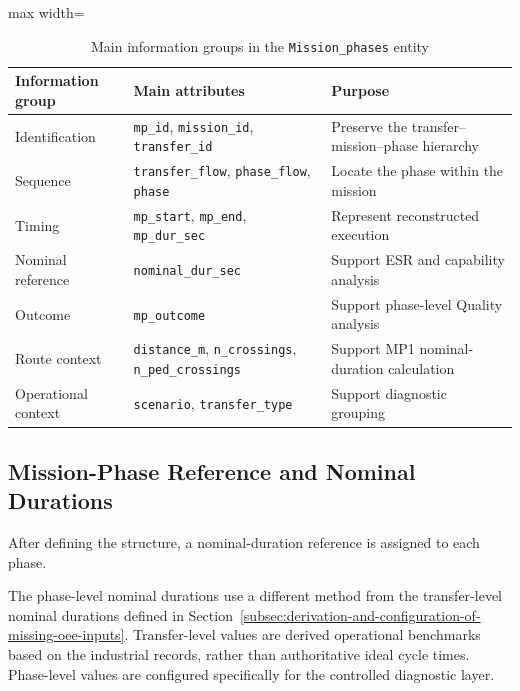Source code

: \begin{table}[htbp]
\small
\renewcommand{\arraystretch}{1.3}
\centering
\caption{Main information groups in the \texttt{Mission\_phases} entity}
\label{tab:mission-phases-information-groups}
\begin{adjustbox}{max width=\textwidth}
\begin{tabular}{|p{3.3cm}|p{5.6cm}|p{5.1cm}|}
\hline
\textbf{Information group} & \textbf{Main attributes} & \textbf{Purpose} \\
\hline
Identification & \texttt{mp\_id}, \texttt{mission\_id}, \texttt{transfer\_id} & Preserve the transfer--mission--phase hierarchy \\
\hline
Sequence & \texttt{transfer\_flow}, \texttt{phase\_flow}, \texttt{phase} & Locate the phase within the mission \\
\hline
Timing & \texttt{mp\_start}, \texttt{mp\_end}, \texttt{mp\_dur\_sec} & Represent reconstructed execution \\
\hline
Nominal reference & \texttt{nominal\_dur\_sec} & Support ESR and capability analysis \\
\hline
Outcome & \texttt{mp\_outcome} & Support phase-level Quality analysis \\
\hline
Route context & \texttt{distance\_m}, \texttt{n\_crossings}, \texttt{n\_ped\_crossings} & Support MP1 nominal-duration calculation \\
\hline
Operational context & \texttt{scenario}, \texttt{transfer\_type} & Support diagnostic grouping \\
\hline
\end{tabular}
\end{adjustbox}
\end{table}

\subsection{Mission-Phase Reference and Nominal Durations}
\label{subsec:mission-phase-reference-and-nominal-durations}
After defining the structure, a nominal-duration reference is assigned to each phase.

The phase-level nominal durations use a different method from the transfer-level nominal durations defined in Section~\ref{subsec:derivation-and-configuration-of-missing-oee-inputs}. Transfer-level values are derived operational benchmarks based on the industrial records, rather than authoritative ideal cycle times. Phase-level values are configured specifically for the controlled diagnostic layer.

#### [WHAT YOU NEED TO DO]
Could you reproduce the listing above exactly and drop every picture?

#### [ANSWER FOR THE TASK]
Source code

: \begin{table}[htbp]
\small
\renewcommand{\arraystretch}{1.3}
\centering
\caption{Main information groups in the \texttt{Mission\_phases} entity}
\label{tab:mission-phases-information-groups}
\begin{adjustbox}{max width=\textwidth}
\begin{tabular}{|p{3.3cm}|p{5.6cm}|p{5.1cm}|}
\hline
\textbf{Information group} & \textbf{Main attributes} & \textbf{Purpose} \\
\hline
Identification & \texttt{mp\_id}, \texttt{mission\_id}, \texttt{transfer\_id} & Preserve the transfer--mission--phase hierarchy \\
\hline
Sequence & \texttt{transfer\_flow}, \texttt{phase\_flow}, \texttt{phase} & Locate the phase within the mission \\
\hline
Timing & \texttt{mp\_start}, \texttt{mp\_end}, \texttt{mp\_dur\_sec} & Represent reconstructed execution \\
\hline
Nominal reference & \texttt{nominal\_dur\_sec} & Support ESR and capability analysis \\
\hline
Outcome & \texttt{mp\_outcome} & Support phase-level Quality analysis \\
\hline
Route context & \texttt{distance\_m}, \texttt{n\_crossings}, \texttt{n\_ped\_crossings} & Support MP1 nominal-duration calculation \\
\hline
Operational context & \texttt{scenario}, \texttt{transfer\_type} & Support diagnostic grouping \\
\hline
\end{tabular}
\end{adjustbox}
\end{table}

\subsection{Mission-Phase Reference and Nominal Durations}
\label{subsec:mission-phase-reference-and-nominal-durations}
After defining the structure, a nominal-duration reference is assigned to each phase.

The phase-level nominal durations use a different method from the transfer-level nominal durations defined in Section~\ref{subsec:derivation-and-configuration-of-missing-oee-inputs}. Transfer-level values are derived operational benchmarks based on the industrial records, rather than authoritative ideal cycle times. Phase-level values are configured specifically for the controlled diagnostic layer.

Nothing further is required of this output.